[Document images with source code]

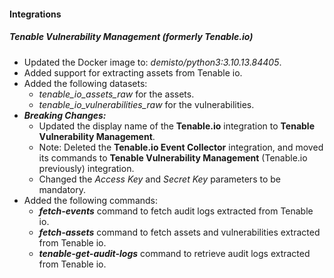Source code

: 
#### Integrations

##### Tenable Vulnerability Management (formerly Tenable.io)


- Updated the Docker image to: *demisto/python3:3.10.13.84405*.
- Added support for extracting assets from Tenable io.
- Added the following datasets:
  - *tenable_io_assets_raw* for the assets.
  - *tenable_io_vulnerabilities_raw* for the vulnerabilities.
- ***Breaking Changes:*** 
  - Updated the display name of the **Tenable.io** integration to **Tenable Vulnerability Management**.
  - Note: Deleted the **Tenable.io Event Collector** integration, and moved its commands to **Tenable Vulnerability Management** (Tenable.io previously) integration.
  - Changed the *Access Key* and *Secret Key* parameters to be mandatory.
- Added the following commands:
  - ***fetch-events*** command to fetch audit logs extracted from Tenable io.
  - ***fetch-assets*** command to fetch assets and vulnerabilities extracted from Tenable io.
  - ***tenable-get-audit-logs*** command to retrieve audit logs extracted from Tenable io.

> _Problem to solve_
Copy the records above exactly, from the first line through the line containing "- Updated the display", and leave out the pictures.

> _Problem solution_
Source code

: 
#### Integrations

##### Tenable Vulnerability Management (formerly Tenable.io)


- Updated the Docker image to: *demisto/python3:3.10.13.84405*.
- Added support for extracting assets from Tenable io.
- Added the following datasets:
  - *tenable_io_assets_raw* for the assets.
  - *tenable_io_vulnerabilities_raw* for the vulnerabilities.
- ***Breaking Changes:*** 
  - Updated the display name of the **Tenable.io** integration to **Tenable Vulnerability Management**.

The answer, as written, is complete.